La lettera del Comune è arrivata a Giovanni Palummieri a metà agosto. Una ventina di righe in tono burocratico e persino un po' brusco, in cui gli si ordinava, dandogli appena cinque giorni di tempo, di andare a riprendersi le sue cose: come si trattasse di valigie abbandonate in un deposito bagagli. Peccato che non si tratti di valigie ma di due corpi: i corpi dei due giovani figli di Giovanni, Ilaria e Gianluca, ammazzati oltre un anno fa dall'ex fidanzato di Ilaria. Corpi che da mesi questo sventurato padre si batte per poter riavere e cremare, scontrandosi con i rifiuti a ripetizione della magistratura che li considera ancora corpi di reato, nonostante il colpevole sia stato scoperto e il processo già in corso.
Anche all'ultima udienza, lo scorso 9 luglio, il giudice preliminare Vincenzo Salemme - ignorando il parere favorevole del pubblico ministero Cecilia Vassena - ha ribadito che quei corpi appartengono ancora alla giustizia. Se proprio vuole, Giovanni li può seppellire provvisoriamente. Ma di cremarli, come Palummieri ha deciso di fare, non se ne parla nemmeno: così aveva stabilito il giudice.

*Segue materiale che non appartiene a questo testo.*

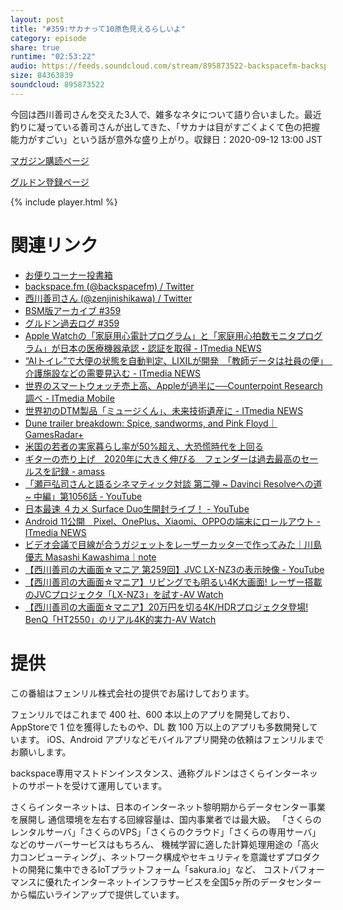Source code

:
 ```yaml
---
layout: post
title: "#359:サカナって10原色見えるらしいよ"
category: episode
share: true
runtime: "02:53:22"
audio: https://feeds.soundcloud.com/stream/895873522-backspacefm-backspacefm-359.mp3
size: 84363839
soundcloud: 895873522
---
```


今回は西川善司さんを交えた3人で、雑多なネタについて語り合いました。最近釣りに凝っている善司さんが出してきた、「サカナは目がすごくよくて色の把握能力がすごい」という話が意外な盛り上がり。収録日：2020-09-12 13:00 JST

[マガジン購読ページ](https://note.com/drikin/m/m55ec296b7655)

[グルドン登録ページ](https://mstdn.guru/invite/3WVHpSMr)

{% include player.html %}

# 関連リンク
* [お便りコーナー投書箱](https://forms.gle/NDBngfLwc3jKbLEJ6)
* [backspace.fm (@backspacefm) / Twitter](https://twitter.com/backspacefm)
* [西川善司さん (@zenjinishikawa) / Twitter](https://twitter.com/zenjinishikawa)
* [BSM版アーカイブ #359](https://note.com/backspacefm/n/n06f3d03d67e0)
* [グルドン過去ログ #359](https://rbtnn.github.io/mstdn-picker/?instance=mstdn.guru&since_id=104849975433051825&max_id=104850767918546805)
* [Apple Watchの「家庭用心電計プログラム」と「家庭用心拍数モニタプログラム」が日本の医療機器承認・認証を取得 - ITmedia NEWS](https://www.itmedia.co.jp/news/articles/2009/07/news148.html)
* [“AIトイレ”で大便の状態を自動判定、LIXILが開発　「教師データは社員の便」　介護施設などの需要見込む - ITmedia NEWS](https://www.itmedia.co.jp/news/articles/1910/15/news143.html)
* [世界のスマートウォッチ売上高、Appleが過半に──Counterpoint Research調べ - ITmedia Mobile](https://www.itmedia.co.jp/mobile/articles/2008/21/news069.html)
* [世界初のDTM製品「ミュージくん」、未来技術遺産に - ITmedia NEWS](https://www.itmedia.co.jp/news/articles/2009/08/news112.html)
* [Dune trailer breakdown: Spice, sandworms, and Pink Floyd｜GamesRadar+](https://www.gamesradar.com/dune-trailer-breakdown/)
* [米国の若者の実家暮らし率が50%超え、大恐慌時代を上回る](https://www.msn.com/ja-jp/news/other/%e7%b1%b3%e5%9b%bd%e3%81%ae%e8%8b%a5%e8%80%85%e3%81%ae%e5%ae%9f%e5%ae%b6%e6%9a%ae%e3%82%89%e3%81%97%e7%8e%87%e3%81%8c50percent%e8%b6%85%e3%81%88%e3%80%81%e5%a4%a7%e6%81%90%e6%85%8c%e6%99%82%e4%bb%a3%e3%82%92%e4%b8%8a%e5%9b%9e%e3%82%8b/ar-BB18WPIt)
* [ギターの売り上げ　2020年に大きく伸びる　フェンダーは過去最高のセールスを記録 - amass](http://amass.jp/138976/)
* [「瀬戸弘司さんと語るシネマティック対談 第二弾 ~ Davinci Resolveへの道 ~ 中編」第1056話 - YouTube](https://www.youtube.com/watch?v=E90vDpD6BoY)
* [日本最速 ４カメ Surface Duo生開封ライブ！ - YouTube](https://www.youtube.com/watch?v=GajGAsct4DA)
* [Android 11公開　Pixel、OnePlus、Xiaomi、OPPOの端末にロールアウト - ITmedia NEWS](https://www.itmedia.co.jp/news/articles/2009/09/news056.html)
* [ビデオ会議で目線が合うガジェットをレーザーカッターで作ってみた｜川島優志 Masashi Kawashima｜note](https://note.com/mask303/n/nbff551136a2d)
* [【西川善司の大画面☆マニア 第259回】JVC LX-NZ3の表示映像 - YouTube](https://www.youtube.com/watch?v=6_kZ5-YRshs&feature=youtu.be)
* [【西川善司の大画面☆マニア】リビングでも明るい4K大画面! レーザー搭載のJVCプロジェクタ「LX-NZ3」を試す-AV Watch](https://av.watch.impress.co.jp/docs/series/dg/1276048.html)
* [【西川善司の大画面☆マニア】20万円を切る4K/HDRプロジェクタ登場! BenQ「HT2550」のリアル4K的実力-AV Watch](https://av.watch.impress.co.jp/docs/series/dg/1110142.html)

# 提供

この番組はフェンリル株式会社の提供でお届けしております。

フェンリルではこれまで 400 社、600 本以上のアプリを開発しており、AppStoreで 1 位を獲得したものや、DL 数 100 万以上のアプリも多数開発しています。
iOS、Android アプリなどモバイルアプリ開発の依頼はフェンリルまでお願いします。

backspace専用マストドンインスタンス、通称グルドンはさくらインターネットのサポートを受けて運用しています。

さくらインターネットは、日本のインターネット黎明期からデータセンター事業を展開し
通信環境を左右する回線容量は、国内事業者では最大級。
「さくらのレンタルサーバ」「さくらのVPS」「さくらのクラウド」「さくらの専用サーバ」などのサーバーサービスはもちろん、
機械学習に適した計算処理用途の「高火力コンピューティング」、ネットワーク構成やセキュリティを意識せずプロダクトの開発に集中できるIoTプラットフォーム「sakura.io」など、
コストパフォーマンスに優れたインターネットインフラサービスを全国5ヶ所のデータセンターから幅広いラインアップで提供しています。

Almeno fino alla conclusione del processo con rito abbreviato, che dovrebbe arrivare a dicembre.
Quel giorno, Palummieri era uscito dall'udienza con gli occhi gonfi di rabbia. L'idea dei suoi ragazzi sotto ghiaccio, in una cella del cimitero di Lambrate, gli toglie quel poco di sonno che gli è rimasto. Poi, nel cuore dell'estate, gli è arrivata la lettera del Comune. Carta intestata del «Settore servizi funebri e cimiteriali», una branca dell'assessorato allo Stato civile retto da Daniela Benelli. Con quel termine perentorio: cinque giorni per avviare le pratiche della cremazione. Le stesse pratiche per la cremazione che la magistratura ha proibito a Palummieri di avviare.

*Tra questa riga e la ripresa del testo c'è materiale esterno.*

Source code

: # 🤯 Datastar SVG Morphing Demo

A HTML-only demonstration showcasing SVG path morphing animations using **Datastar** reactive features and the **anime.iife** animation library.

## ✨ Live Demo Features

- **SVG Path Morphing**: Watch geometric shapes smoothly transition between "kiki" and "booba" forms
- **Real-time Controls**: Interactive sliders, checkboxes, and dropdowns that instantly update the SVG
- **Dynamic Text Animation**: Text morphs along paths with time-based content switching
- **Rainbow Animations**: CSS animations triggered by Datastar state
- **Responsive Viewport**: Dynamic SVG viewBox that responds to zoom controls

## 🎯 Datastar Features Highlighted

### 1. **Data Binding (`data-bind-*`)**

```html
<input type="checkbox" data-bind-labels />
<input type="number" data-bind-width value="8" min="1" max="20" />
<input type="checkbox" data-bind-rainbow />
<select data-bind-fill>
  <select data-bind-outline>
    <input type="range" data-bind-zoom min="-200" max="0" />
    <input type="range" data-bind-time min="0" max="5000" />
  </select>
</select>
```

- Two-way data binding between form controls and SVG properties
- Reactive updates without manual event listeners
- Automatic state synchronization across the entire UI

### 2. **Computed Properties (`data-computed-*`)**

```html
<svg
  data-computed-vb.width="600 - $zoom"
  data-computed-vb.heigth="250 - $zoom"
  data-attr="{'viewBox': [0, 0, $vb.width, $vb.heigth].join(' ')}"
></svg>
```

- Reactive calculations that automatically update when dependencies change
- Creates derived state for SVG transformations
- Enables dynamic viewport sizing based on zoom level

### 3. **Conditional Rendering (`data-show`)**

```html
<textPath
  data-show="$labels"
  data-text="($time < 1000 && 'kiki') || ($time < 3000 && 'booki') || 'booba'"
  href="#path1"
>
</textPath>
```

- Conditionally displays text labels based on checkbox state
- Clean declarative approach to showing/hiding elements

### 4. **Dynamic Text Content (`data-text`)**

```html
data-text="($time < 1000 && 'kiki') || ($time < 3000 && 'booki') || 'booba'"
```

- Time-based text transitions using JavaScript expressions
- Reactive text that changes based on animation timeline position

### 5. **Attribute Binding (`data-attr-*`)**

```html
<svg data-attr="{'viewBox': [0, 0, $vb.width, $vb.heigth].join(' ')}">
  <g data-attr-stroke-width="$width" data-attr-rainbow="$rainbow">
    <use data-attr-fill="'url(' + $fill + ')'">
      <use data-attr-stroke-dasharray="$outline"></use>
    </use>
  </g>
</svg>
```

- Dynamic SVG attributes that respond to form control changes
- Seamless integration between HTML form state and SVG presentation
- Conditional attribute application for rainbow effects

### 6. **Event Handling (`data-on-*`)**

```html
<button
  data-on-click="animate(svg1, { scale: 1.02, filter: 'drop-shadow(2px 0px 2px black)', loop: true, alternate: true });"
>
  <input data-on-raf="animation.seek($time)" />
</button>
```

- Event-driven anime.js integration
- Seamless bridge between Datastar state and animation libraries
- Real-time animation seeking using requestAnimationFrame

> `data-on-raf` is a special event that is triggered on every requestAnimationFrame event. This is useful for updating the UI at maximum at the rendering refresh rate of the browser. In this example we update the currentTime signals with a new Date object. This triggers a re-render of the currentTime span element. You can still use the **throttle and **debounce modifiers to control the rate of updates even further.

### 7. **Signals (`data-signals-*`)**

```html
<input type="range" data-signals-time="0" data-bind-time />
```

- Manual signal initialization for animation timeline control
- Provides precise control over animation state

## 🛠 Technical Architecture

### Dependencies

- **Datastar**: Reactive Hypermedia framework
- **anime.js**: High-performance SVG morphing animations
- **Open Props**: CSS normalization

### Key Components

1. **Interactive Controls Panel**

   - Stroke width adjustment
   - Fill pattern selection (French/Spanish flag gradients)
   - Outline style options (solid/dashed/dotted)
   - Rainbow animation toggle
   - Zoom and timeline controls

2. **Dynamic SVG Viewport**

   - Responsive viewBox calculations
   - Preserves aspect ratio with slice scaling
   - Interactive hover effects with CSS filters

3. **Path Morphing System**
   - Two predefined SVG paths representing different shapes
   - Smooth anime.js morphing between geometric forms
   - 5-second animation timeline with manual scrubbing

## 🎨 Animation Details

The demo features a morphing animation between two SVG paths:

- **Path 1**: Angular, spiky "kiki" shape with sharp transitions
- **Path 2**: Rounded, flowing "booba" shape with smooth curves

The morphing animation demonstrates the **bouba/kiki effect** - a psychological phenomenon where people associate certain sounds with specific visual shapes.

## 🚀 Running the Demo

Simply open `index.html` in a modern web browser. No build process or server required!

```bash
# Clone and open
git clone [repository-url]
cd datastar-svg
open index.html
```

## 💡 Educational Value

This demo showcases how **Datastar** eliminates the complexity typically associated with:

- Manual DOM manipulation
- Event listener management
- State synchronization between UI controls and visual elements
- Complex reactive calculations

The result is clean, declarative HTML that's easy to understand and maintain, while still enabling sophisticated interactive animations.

Follia di due burocrazie che non si parlano. Come se del dramma di Giovani Palummieri non avessero riferito i giornali e la televisione. Un dramma iniziato quel giorno di giugno dell'anno scorso, quando Riccardo Bianchi attira prima in un tranello Gianluca, e dopo una sera di chiacchiere e confidenze lo accoltella a tradimento; poi nel cuore della notte va a casa di Ilaria, la lega, la sveglia, la violenta ripetutamente e la ammazza. E dramma proseguito per mesi, quando l'ottusa burocrazia del processo ha trattato il padre delle vittime con disprezzo, e l'assassino con molti riguardi.
All'ottusità della macchina-giustizia, ora si aggiunge l'ottusità della macchina-Comune. Nessuno, in assessorato, sembra essersi reso conto che l'ordine impartito a Palummieri è il kafkiano opposto dell'ordine impartitogli dalla magistratura. E a colpire ancor di più è il tono: invano, nelle venti righe della lettera firmata dal direttore di settore Massimo Borrelli, si cercherebbe una traccia di umana compassione. Al padre dei due ragazzi vien persino ricordato con impiegatizia precisione il giorno in cui i ragazzi sono «deceduti»: come se quelle date non fossero scolpite per sempre nella memoria del genitore di Ilaria e Gianluca.
La lettera merita di essere riportata.
Scrive il dottor Borrelli: «Si evidenzia che il servizio di deposito dei feretri all'interno dei cimiteri ha natura prettamente temporanea, per consentire il disbrigo delle pratiche conseguenti al seppellimento o per altre comprovate esigenze. Considerato il tempo ormai trascorso di deposito, sono evidenti le ragioni di ordine igienico sanitario che impongono di disporne, con urgenza, il seppellimento.